* **TASK**
Could you report every line from the entries that includes the word "this"?

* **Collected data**

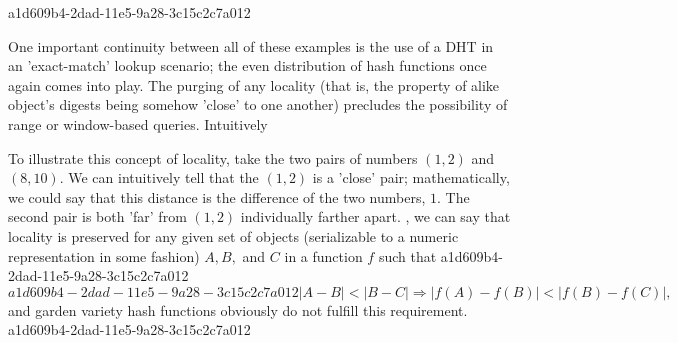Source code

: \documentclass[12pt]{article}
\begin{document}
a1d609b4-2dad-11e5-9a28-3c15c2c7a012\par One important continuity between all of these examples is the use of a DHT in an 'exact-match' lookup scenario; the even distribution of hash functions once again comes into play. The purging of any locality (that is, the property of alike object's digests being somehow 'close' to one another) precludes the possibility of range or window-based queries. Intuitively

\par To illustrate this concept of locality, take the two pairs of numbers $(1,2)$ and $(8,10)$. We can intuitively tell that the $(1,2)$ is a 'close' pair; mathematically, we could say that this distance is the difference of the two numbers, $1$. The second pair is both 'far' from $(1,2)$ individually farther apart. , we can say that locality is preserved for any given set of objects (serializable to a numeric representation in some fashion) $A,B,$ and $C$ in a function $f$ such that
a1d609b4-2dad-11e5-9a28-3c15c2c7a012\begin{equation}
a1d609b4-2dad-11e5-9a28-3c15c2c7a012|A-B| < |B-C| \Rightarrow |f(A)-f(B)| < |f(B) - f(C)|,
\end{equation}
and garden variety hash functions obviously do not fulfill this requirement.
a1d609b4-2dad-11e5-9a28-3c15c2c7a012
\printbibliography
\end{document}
* * *
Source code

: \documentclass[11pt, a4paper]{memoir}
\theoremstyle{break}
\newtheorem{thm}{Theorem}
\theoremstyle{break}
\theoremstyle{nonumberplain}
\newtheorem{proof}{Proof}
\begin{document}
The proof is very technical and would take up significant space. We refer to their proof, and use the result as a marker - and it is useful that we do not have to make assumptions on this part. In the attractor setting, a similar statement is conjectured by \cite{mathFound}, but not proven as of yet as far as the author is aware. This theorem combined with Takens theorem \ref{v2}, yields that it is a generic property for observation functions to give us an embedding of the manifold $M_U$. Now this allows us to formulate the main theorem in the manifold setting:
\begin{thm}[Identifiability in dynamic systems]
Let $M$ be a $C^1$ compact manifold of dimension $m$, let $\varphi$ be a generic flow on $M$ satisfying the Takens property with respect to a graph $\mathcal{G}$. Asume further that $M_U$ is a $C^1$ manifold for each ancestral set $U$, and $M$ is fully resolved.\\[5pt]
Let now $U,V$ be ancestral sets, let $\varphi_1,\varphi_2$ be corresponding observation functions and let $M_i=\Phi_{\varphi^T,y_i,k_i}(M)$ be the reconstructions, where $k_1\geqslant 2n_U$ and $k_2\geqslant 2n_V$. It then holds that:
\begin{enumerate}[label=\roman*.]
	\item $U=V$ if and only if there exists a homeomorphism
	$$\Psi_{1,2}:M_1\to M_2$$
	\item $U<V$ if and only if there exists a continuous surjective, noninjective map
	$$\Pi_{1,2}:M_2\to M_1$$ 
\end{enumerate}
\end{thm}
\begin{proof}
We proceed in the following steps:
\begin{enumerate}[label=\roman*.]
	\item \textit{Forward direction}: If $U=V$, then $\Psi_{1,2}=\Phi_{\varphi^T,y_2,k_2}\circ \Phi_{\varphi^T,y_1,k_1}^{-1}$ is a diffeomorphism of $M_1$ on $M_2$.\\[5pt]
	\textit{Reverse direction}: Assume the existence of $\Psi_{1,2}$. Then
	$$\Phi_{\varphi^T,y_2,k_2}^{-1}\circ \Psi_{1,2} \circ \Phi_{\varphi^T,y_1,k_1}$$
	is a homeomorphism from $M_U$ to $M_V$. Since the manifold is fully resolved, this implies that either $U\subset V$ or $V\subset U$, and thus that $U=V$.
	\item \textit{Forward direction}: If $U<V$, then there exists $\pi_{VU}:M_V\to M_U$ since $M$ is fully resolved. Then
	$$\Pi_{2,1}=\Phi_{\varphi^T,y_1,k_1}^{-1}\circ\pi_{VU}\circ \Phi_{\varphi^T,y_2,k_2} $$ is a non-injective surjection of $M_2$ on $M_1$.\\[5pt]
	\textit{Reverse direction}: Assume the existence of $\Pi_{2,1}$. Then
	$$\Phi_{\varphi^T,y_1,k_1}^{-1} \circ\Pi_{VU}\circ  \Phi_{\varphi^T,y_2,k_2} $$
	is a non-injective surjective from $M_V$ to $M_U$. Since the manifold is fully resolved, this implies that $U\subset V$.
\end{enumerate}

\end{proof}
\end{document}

* **RESPONSE BOX**
\par To illustrate this concept of locality, take the two pairs of numbers $(1,2)$ and $(8,10)$. We can intuitively tell that the $(1,2)$ is a 'close' pair; mathematically, we could say that this distance is the difference of the two numbers, $1$. The second pair is both 'far' from $(1,2)$ individually farther apart. , we can say that locality is preserved for any given set of objects (serializable to a numeric representation in some fashion) $A,B,$ and $C$ in a function $f$ such that
and garden variety hash functions obviously do not fulfill this requirement.
The proof is very technical and would take up significant space. We refer to their proof, and use the result as a marker - and it is useful that we do not have to make assumptions on this part. In the attractor setting, a similar statement is conjectured by \cite{mathFound}, but not proven as of yet as far as the author is aware. This theorem combined with Takens theorem \ref{v2}, yields that it is a generic property for observation functions to give us an embedding of the manifold $M_U$. Now this allows us to formulate the main theorem in the manifold setting:
	is a homeomorphism from $M_U$ to $M_V$. Since the manifold is fully resolved, this implies that either $U\subset V$ or $V\subset U$, and thus that $U=V$.
	is a non-injective surjective from $M_V$ to $M_U$. Since the manifold is fully resolved, this implies that $U\subset V$.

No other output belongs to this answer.